BlackRock's dual filing is more aggressive. One fund is a new stablecoin reserve vehicle, purpose-built for crypto-native capital. The other tokenizes shares of an existing $6.1 billion money market fund, giving institutional players a regulated, yield-bearing token they can move onchain. Unchained called it what it is: BlackRock admitting defeat, chasing stablecoin money it once mocked.
"Wall Street spent five years calling stablecoins unregulated garbage. Now they're filing to compete with them."
The RWA Times flagged that BlackRock's move appears designed to sidestep yield issues tied to its BUIDL fund, which launched in 2024 but faced friction around how onchain holders could efficiently access returns. These new products solve that: instant settlement, transparent yield, no custodian lag. If you're a DAO treasury or a protocol holding $50 million in stablecoins, you can now earn 4-5% in a BlackRock or JPMorgan product without leaving Ethereum.

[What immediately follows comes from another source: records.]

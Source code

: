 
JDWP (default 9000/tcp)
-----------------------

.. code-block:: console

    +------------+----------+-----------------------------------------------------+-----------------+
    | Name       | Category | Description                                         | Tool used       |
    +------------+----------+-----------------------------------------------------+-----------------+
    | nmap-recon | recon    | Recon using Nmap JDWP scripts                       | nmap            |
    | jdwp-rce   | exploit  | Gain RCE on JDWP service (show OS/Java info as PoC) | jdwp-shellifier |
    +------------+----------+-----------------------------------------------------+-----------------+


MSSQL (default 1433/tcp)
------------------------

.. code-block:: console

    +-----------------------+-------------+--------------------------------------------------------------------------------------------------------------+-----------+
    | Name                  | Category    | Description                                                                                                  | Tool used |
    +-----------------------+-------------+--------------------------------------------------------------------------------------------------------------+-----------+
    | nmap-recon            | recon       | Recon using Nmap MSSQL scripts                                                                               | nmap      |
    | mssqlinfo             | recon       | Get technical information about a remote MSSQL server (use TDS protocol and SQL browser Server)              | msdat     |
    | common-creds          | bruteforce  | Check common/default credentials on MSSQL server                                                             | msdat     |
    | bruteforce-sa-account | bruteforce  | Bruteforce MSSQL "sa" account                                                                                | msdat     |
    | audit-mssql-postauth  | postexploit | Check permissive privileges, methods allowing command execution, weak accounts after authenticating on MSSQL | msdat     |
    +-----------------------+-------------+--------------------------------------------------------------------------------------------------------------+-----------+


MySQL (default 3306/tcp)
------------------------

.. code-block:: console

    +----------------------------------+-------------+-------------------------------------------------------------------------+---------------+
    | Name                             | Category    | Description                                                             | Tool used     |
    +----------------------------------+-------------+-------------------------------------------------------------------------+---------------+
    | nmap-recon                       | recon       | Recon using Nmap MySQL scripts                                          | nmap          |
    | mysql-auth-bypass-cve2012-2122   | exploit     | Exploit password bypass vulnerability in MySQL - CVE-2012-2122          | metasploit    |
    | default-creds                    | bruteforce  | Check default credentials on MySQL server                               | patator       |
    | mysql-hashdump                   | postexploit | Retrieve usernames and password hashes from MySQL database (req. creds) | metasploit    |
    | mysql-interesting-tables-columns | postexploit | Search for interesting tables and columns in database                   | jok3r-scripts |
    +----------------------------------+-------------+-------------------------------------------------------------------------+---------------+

Here's what makes this different from past tokenization theater:
- Both funds target *existing* crypto capital, not hypothetical future adopters
- They're competing products from rival banks, which means pricing pressure and feature velocity
- They launched within 72 hours of each other, signaling both saw the same market opening
The stablecoin market sits at $200 billion. Most of that capital earns nothing. Circle and Tether pocket the float. BlackRock and JPMorgan just declared war on that model. They're offering the same liquidity and programmability, but with yield and a regulatory wrapper. If even 10% of stablecoin capital migrates to tokenized money markets, that's $20 billion in AUM that didn't exist onchain six months ago.
The Implication
If you're building crypto infrastructure, this changes your assumptions. Tokenized Treasurys aren't a future use case anymore. They're live products from the two largest asset managers on Earth, and they're designed to eat stablecoin market share. Protocols should plan for a world where yield-bearing dollars are the default, not USDC parked in a multisig. Integration roadmaps just got shorter.
For everyone else: watch where the next $100 billion in stablecoin issuance goes. If it flows into BlackRock and JPMorgan funds instead of Circle and Tether, the entire onchain capital stack just tilted toward TradFi rails. That's not necessarily bad, but it's a different endgame than the one crypto natives were building toward.